A Aznar le gusta ser el guardián de las esencias. Fue el Pepito Grillo de Rajoy y ahora lo es de Casado. Puede que no sea oportuno ejercer de tal en campaña electoral. Pero ha sido la cúpula del PP la que ha querido su intervención en ella para conformar a Mañueco, que quería contar con Ayuso. "Para eso más valdría que no hubiera venido", dicen. Pero si propugnan lo contrario de lo que él aconseja, ¿qué esperaban? Que hubieran convidado a Rajoy, cuya moderación habría casado bien, nunca mejor dicho, con el furor reformista del actual presidente del PP. Pero, claro, a Rajoy no lo invitan, no vaya a ser que se acuerden de todas sus traiciones y concluyan que la vocación de Casado es la misma. Se supone que estas elecciones tienen por objeto demostrar que no es Ayuso la que gana elecciones, sino el PP. El inconveniente de esta estrategia es que, si se pierden sin contar con ella, podrá atribuirse el fracaso a su ausencia, se especulará con cuál habría sido el resultado si se hubiera contado con la madrileña y, por supuesto, el liderazgo de Casado quedará todavía más en entredicho.

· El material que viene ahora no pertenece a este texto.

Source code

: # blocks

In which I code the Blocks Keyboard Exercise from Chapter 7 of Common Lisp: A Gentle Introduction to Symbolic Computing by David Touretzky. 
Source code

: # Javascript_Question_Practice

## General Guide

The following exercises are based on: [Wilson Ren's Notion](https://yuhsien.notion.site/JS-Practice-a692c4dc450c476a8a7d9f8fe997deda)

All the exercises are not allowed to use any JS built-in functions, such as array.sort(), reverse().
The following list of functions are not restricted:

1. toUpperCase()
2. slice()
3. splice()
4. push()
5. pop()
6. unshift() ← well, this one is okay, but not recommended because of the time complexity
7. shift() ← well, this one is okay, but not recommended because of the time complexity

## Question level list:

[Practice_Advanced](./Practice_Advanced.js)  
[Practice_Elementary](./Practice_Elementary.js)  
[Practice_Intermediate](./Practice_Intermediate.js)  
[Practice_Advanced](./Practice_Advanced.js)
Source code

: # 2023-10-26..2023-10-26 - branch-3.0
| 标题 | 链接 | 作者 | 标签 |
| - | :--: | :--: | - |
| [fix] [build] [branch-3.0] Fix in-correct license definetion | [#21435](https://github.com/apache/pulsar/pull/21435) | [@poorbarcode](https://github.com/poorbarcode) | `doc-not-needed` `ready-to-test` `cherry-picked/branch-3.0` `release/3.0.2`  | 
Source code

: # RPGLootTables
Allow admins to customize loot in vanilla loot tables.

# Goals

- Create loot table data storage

Y luego está Vox. Casado no parece haber entendido, a diferencia de Aznar y Ayuso, que, por muy de extrema derecha que sean sus líderes o su ideario, que es algo discutible, la práctica totalidad de sus votantes no lo son. La mucha representación que en sucesivas elecciones va reuniendo el partido verde se debe a la atracción que ejerce sobre los electores del PP. Si Casado quiere que vuelvan, lo aconsejable no es abroncarles o insultarles. Es más eficaz el método Ayuso, como demuestra el que muchos partidarios de Vox volvieran al PP para respaldarla el 4 de mayo pasado. Dicho de otra manera: si Casado quiere comerse a Vox, lo que tiene que hacer es recuperar el programa del PP, el de Aznar y Ayuso, y no abjurar de él, como hizo Rajoy, como hace Almeida y como Casado se empeña en parecer que hará.

Cuando Adriana Lastra, en intervalo lúcido, dice que Aznar tiene razón al acusar a Casado de falta de liderazgo, muchos ven en ello la prueba de que el expresidente se ha equivocado. Y eso no es: la verdad es la verdad, la diga Agamenón o Adriana Lastra.

La estructura del PP, como la del PSOE, impide una revuelta de las bases. De manera que Casado tiene asegurada la presidencia del partido mientras no pierda dos elecciones generales consecutivas más o sufra una debacle brutal en las próximas. Pero, como dice Aznar, no se trata tanto de ganar como de ganar para hacer qué. Esa es la pregunta que no quiere ni sabe contestar Casado. Seguramente pensará que para hacer lo mismo que Rajoy, o sea nada, salvo subir impuestos. Y lo que le pone en evidencia no es que Aznar se lo recuerde. Lo que lo expone al escarnio público es la mera existencia de Ayuso, que gana elecciones con el programa del que Casado reniega y sabe muy bien qué hacer cuando las gana. Como sin duda reconocerá Adriana Lastra, el problema nunca está en quien denuncia la incompetencia sino en la incompetencia misma.